--- Extracted records Enclosed Below ---
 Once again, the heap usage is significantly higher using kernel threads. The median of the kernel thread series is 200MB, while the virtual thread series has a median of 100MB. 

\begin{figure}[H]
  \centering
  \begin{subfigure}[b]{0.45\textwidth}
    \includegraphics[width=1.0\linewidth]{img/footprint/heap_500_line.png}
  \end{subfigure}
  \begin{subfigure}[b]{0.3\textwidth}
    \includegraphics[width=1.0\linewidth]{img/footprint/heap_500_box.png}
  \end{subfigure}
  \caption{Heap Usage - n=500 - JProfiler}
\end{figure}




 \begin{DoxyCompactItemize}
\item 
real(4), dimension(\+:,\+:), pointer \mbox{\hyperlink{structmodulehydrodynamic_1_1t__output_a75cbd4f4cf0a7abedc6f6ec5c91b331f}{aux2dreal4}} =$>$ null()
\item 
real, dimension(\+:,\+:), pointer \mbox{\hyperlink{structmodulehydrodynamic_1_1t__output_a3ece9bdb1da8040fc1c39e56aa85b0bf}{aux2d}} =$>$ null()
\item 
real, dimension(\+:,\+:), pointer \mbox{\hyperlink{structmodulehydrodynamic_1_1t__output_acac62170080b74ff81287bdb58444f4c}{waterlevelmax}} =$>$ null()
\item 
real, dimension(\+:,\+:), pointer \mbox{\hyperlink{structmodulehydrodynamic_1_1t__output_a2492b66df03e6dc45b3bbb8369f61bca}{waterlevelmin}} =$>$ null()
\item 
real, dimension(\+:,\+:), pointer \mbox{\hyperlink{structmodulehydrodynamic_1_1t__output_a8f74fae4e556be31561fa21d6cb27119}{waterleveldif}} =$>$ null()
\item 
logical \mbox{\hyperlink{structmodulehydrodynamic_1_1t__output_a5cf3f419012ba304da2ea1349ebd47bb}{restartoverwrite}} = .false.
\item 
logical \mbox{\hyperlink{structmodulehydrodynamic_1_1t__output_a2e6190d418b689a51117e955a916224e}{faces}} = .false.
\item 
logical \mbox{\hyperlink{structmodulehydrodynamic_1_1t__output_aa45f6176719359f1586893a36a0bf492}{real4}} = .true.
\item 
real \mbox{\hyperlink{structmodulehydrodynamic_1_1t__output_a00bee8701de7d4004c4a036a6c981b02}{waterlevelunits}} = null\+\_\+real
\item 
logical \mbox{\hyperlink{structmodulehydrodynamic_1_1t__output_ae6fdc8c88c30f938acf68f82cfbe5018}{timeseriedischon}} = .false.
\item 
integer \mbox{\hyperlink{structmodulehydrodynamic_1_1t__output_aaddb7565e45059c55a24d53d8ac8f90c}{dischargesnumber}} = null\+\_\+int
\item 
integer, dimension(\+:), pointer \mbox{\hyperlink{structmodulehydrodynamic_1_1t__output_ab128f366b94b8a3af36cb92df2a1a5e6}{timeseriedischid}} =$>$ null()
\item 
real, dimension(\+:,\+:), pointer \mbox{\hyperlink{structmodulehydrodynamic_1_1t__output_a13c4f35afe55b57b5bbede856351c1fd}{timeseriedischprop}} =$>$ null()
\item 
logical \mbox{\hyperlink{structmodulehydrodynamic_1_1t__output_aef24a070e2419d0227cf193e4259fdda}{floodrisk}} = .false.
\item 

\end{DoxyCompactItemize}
--- End of Enclosed Extracted records ---
→ **Your assignment**: The records above need copying. Do it exactly.

→ **Result**:
 Once again, the heap usage is significantly higher using kernel threads. The median of the kernel thread series is 200MB, while the virtual thread series has a median of 100MB. 

\begin{figure}[H]
  \centering
  \begin{subfigure}[b]{0.45\textwidth}
    \includegraphics[width=1.0\linewidth]{img/footprint/heap_500_line.png}
  \end{subfigure}
  \begin{subfigure}[b]{0.3\textwidth}
    \includegraphics[width=1.0\linewidth]{img/footprint/heap_500_box.png}
  \end{subfigure}
  \caption{Heap Usage - n=500 - JProfiler}
\end{figure}




 \begin{DoxyCompactItemize}
\item 
real(4), dimension(\+:,\+:), pointer \mbox{\hyperlink{structmodulehydrodynamic_1_1t__output_a75cbd4f4cf0a7abedc6f6ec5c91b331f}{aux2dreal4}} =$>$ null()
\item 
real, dimension(\+:,\+:), pointer \mbox{\hyperlink{structmodulehydrodynamic_1_1t__output_a3ece9bdb1da8040fc1c39e56aa85b0bf}{aux2d}} =$>$ null()
\item 
real, dimension(\+:,\+:), pointer \mbox{\hyperlink{structmodulehydrodynamic_1_1t__output_acac62170080b74ff81287bdb58444f4c}{waterlevelmax}} =$>$ null()
\item 
real, dimension(\+:,\+:), pointer \mbox{\hyperlink{structmodulehydrodynamic_1_1t__output_a2492b66df03e6dc45b3bbb8369f61bca}{waterlevelmin}} =$>$ null()
\item 
real, dimension(\+:,\+:), pointer \mbox{\hyperlink{structmodulehydrodynamic_1_1t__output_a8f74fae4e556be31561fa21d6cb27119}{waterleveldif}} =$>$ null()
\item 
logical \mbox{\hyperlink{structmodulehydrodynamic_1_1t__output_a5cf3f419012ba304da2ea1349ebd47bb}{restartoverwrite}} = .false.
\item 
logical \mbox{\hyperlink{structmodulehydrodynamic_1_1t__output_a2e6190d418b689a51117e955a916224e}{faces}} = .false.
\item 
logical \mbox{\hyperlink{structmodulehydrodynamic_1_1t__output_aa45f6176719359f1586893a36a0bf492}{real4}} = .true.
\item 
real \mbox{\hyperlink{structmodulehydrodynamic_1_1t__output_a00bee8701de7d4004c4a036a6c981b02}{waterlevelunits}} = null\+\_\+real
\item 
logical \mbox{\hyperlink{structmodulehydrodynamic_1_1t__output_ae6fdc8c88c30f938acf68f82cfbe5018}{timeseriedischon}} = .false.
\item 
integer \mbox{\hyperlink{structmodulehydrodynamic_1_1t__output_aaddb7565e45059c55a24d53d8ac8f90c}{dischargesnumber}} = null\+\_\+int
\item 
integer, dimension(\+:), pointer \mbox{\hyperlink{structmodulehydrodynamic_1_1t__output_ab128f366b94b8a3af36cb92df2a1a5e6}{timeseriedischid}} =$>$ null()
\item 
real, dimension(\+:,\+:), pointer \mbox{\hyperlink{structmodulehydrodynamic_1_1t__output_a13c4f35afe55b57b5bbede856351c1fd}{timeseriedischprop}} =$>$ null()
\item 
logical \mbox{\hyperlink{structmodulehydrodynamic_1_1t__output_aef24a070e2419d0227cf193e4259fdda}{floodrisk}} = .false.
\item 

\end{DoxyCompactItemize}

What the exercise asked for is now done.